Mas cabe outra reflexão posterior. Como algo tão marcante do passado super-recente, de outubro de 2014, o discurso “não vou cortar direitos nem que a vaca tussa” não faz explodir a ação dos “de baixo” contra um governo tão ajustador que é atacado por uma FIESP e uma oposição que quer mais ajustes ainda?

Porque mesmo sob impacto da decepção do estelionato eleitoral, de uma corrupção tremenda, o regime político brasileiro conta com dois fatores de contenção chamuscados mas ainda muito fortes: Lula e a CUT.

Sua capacidade de conter a espontaneidade da luta dos trabalhadores, desviar a raiva contra a elite e seus governos ajustadores sejam eles nas facetas tucanas ou petistas, enfraquece não só a capacidade de resistência dos trabalhadores agora, mas sua própria auto-percepção. Educados por Lula e pela CUT um dos maiores proletariados do mundo se vê muitas vezes incapaz de barrar qualquer ataque.

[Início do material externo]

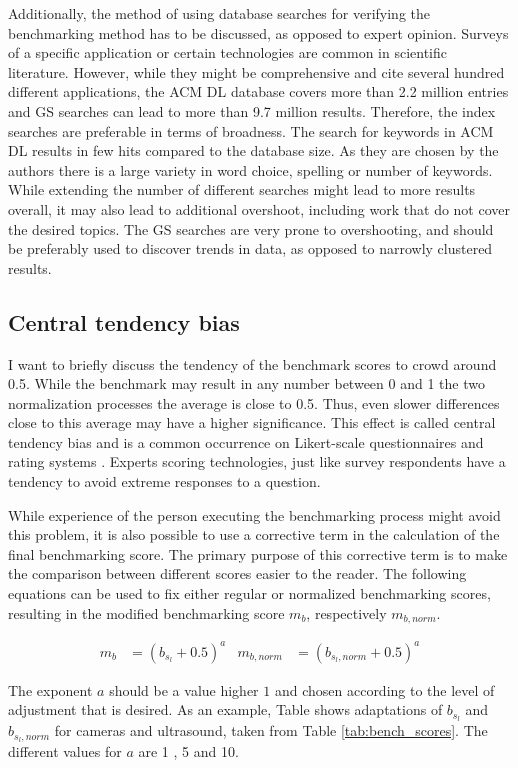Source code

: Additionally, the method of using database searches for verifying the benchmarking method has to be discussed, as opposed to expert opinion. Surveys of a specific application or certain technologies are common in scientific literature. However, while they might be comprehensive and cite several hundred different applications, the ACM DL database covers more than 2.2 million entries and GS searches can lead to more than 9.7 million results. Therefore, the index searches are preferable in terms of broadness. The search for keywords in ACM DL results in few hits compared to the database size. As they are chosen by the authors there is a large variety in word choice, spelling or number of keywords. While extending the number of different searches might lead to more results overall, it may also lead to additional overshoot, including work that do not cover the desired topics. The GS searches are very prone to overshooting, and should be preferably used to discover trends in data, as opposed to narrowly clustered results.

\subsection{Central tendency bias}
I want to briefly discuss the tendency of the benchmark scores to crowd around 0.5. While the benchmark may result in any number between 0 and 1 the two normalization processes the average is close to 0.5. Thus, even slower differences close to this average may have a higher significance. This effect is called central tendency bias and is a common occurrence on Likert-scale questionnaires and rating systems \cite{crawford2000category}. Experts scoring technologies, just like survey respondents have a tendency to avoid extreme responses to a question. 

While experience of the person executing the benchmarking process might avoid this problem, it is also possible to use a corrective term in the calculation of the final benchmarking score. The primary purpose of this corrective term is to make the comparison between different scores easier to the reader. The following equations can be used to fix either regular or normalized benchmarking scores, resulting in the modified benchmarking score $m_b$, respectively $m_{b,norm}$.

\begin{align}
m_b&=(b_{s_l}+0.5)^a & m_{b,norm}&=(b_{s_l,norm}+0.5)^a
\end{align}

The exponent $a$ should be a value higher $1$ and chosen according to the level of adjustment that is desired. As an example, Table shows adaptations of $b_{s_l}$ and $b_{s_l,norm}$ for cameras and ultrasound, taken from Table \ref{tab:bench_scores}. The different values for $a$ are 1 , 5 and 10.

“Perdemos nos vinguemos na urna”, o pensamento recorrente que nos é repetido desde as derrotas construídas por Lula lá nos idos da gigantesca greve metalúrgica de 80.

Ganhar em base à luta de classes é um segredo que os trabalhadores reaprenderam com a juventude em Junho de 2013. Com isto e com slogans diretamente copiados da juventude (“não tem arrego”, entre outros) se animaram processos recentes. A vitória dos secundaristas paulistas mostra como até mesmo o tucano Alckmin é derrotável.

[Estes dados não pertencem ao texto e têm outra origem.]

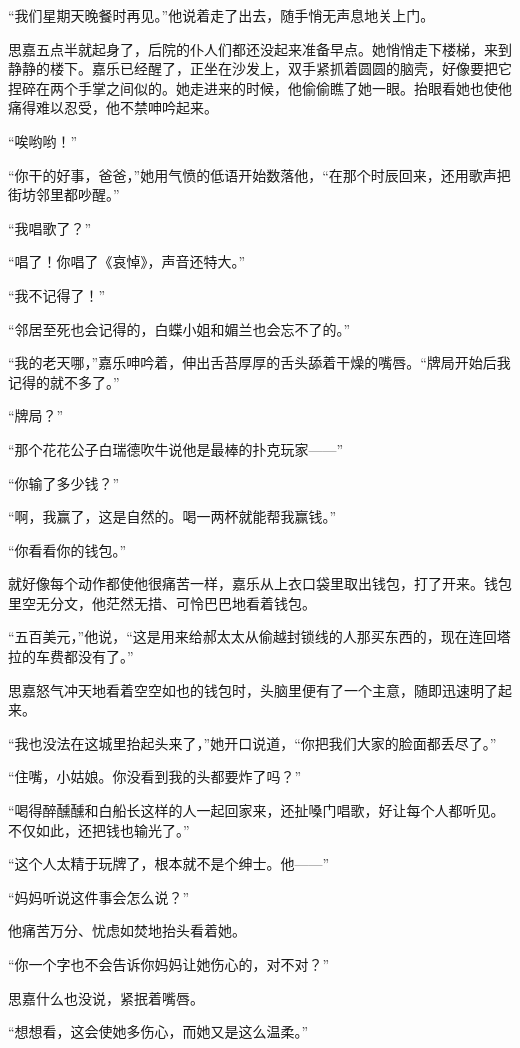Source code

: \par “我们星期天晚餐时再见。”他说着走了出去，随手悄无声息地关上门。
\par 思嘉五点半就起身了，后院的仆人们都还没起来准备早点。她悄悄走下楼梯，来到静静的楼下。嘉乐已经醒了，正坐在沙发上，双手紧抓着圆圆的脑壳，好像要把它捏碎在两个手掌之间似的。她走进来的时候，他偷偷瞧了她一眼。抬眼看她也使他痛得难以忍受，他不禁呻吟起来。
\par “唉哟哟！”
\par “你干的好事，爸爸，”她用气愤的低语开始数落他，“在那个时辰回来，还用歌声把街坊邻里都吵醒。”
\par “我唱歌了？”
\par “唱了！你唱了《哀悼》，声音还特大。”
\par “我不记得了！”
\par “邻居至死也会记得的，白蝶小姐和媚兰也会忘不了的。”
\par “我的老天哪，”嘉乐呻吟着，伸出舌苔厚厚的舌头舔着干燥的嘴唇。“牌局开始后我记得的就不多了。”
\par “牌局？”
\par “那个花花公子白瑞德吹牛说他是最棒的扑克玩家——”
\par “你输了多少钱？”
\par “啊，我赢了，这是自然的。喝一两杯就能帮我赢钱。”
\par “你看看你的钱包。”
\par 就好像每个动作都使他很痛苦一样，嘉乐从上衣口袋里取出钱包，打了开来。钱包里空无分文，他茫然无措、可怜巴巴地看着钱包。
\par “五百美元，”他说，“这是用来给郝太太从偷越封锁线的人那买东西的，现在连回塔拉的车费都没有了。”
\par 思嘉怒气冲天地看着空空如也的钱包时，头脑里便有了一个主意，随即迅速明了起来。
\par “我也没法在这城里抬起头来了，”她开口说道，“你把我们大家的脸面都丢尽了。”
\par “住嘴，小姑娘。你没看到我的头都要炸了吗？”
\par “喝得醉醺醺和白船长这样的人一起回家来，还扯嗓门唱歌，好让每个人都听见。不仅如此，还把钱也输光了。”
\par “这个人太精于玩牌了，根本就不是个绅士。他——”
\par “妈妈听说这件事会怎么说？”
\par 他痛苦万分、忧虑如焚地抬头看着她。
\par “你一个字也不会告诉你妈妈让她伤心的，对不对？”
\par 思嘉什么也没说，紧抿着嘴唇。
\par “想想看，这会使她多伤心，而她又是这么温柔。”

O fim do pacto lulista não se deu somente por ação da burguesia e não abre espaços somente à direita. Eles não estarão abertos para sempre. A direita está muito bem posicionada. Lula, o PT, a CUT golpeados mas vivos para se reinventar e repetir seu papel.

Uma esquerda que seja digna de seu nome deve voltar-se no olhar e na ação para o novo ar que se respira na juventude e com ele ajudar a “contaminar” os trabalhadores. Os garis, rodoviários, já mostraram como muitos setores dos trabalhadores anseiam por isto.

É possível e necessário outras práticas no “mundo operário”. Um mundo que pode ser muito mais rico, democrático, plural e prenhe de iniciativas, do que o que se respira na estreiteza do mundo sindical CUTista com sua divisão entre a política (petista) e a pauta (econômica e limitada) na porta da fábrica, entre as categorias que se unificam somente sob ação eleitoral e não para a luta de classes. Em meio a uma profunda crise no país que também se apresenta como uma crise para e da esquerda é necessário uma revolução e renovação na esquerda do país.

Para esta revolução-renovação na esquerda brasileira acontecer é imprescindível olhar para os de baixo tanto quanto contribuir para que tiremos lições sobre o PT, sobre Lula, sobre a CUT. Esta batalha de ideias é crucial para uma esquerda que não caia em velhos erros e saiba, sem voluntarismos, “fazer sua hora” e não o igualmente velho rezar para acontecer.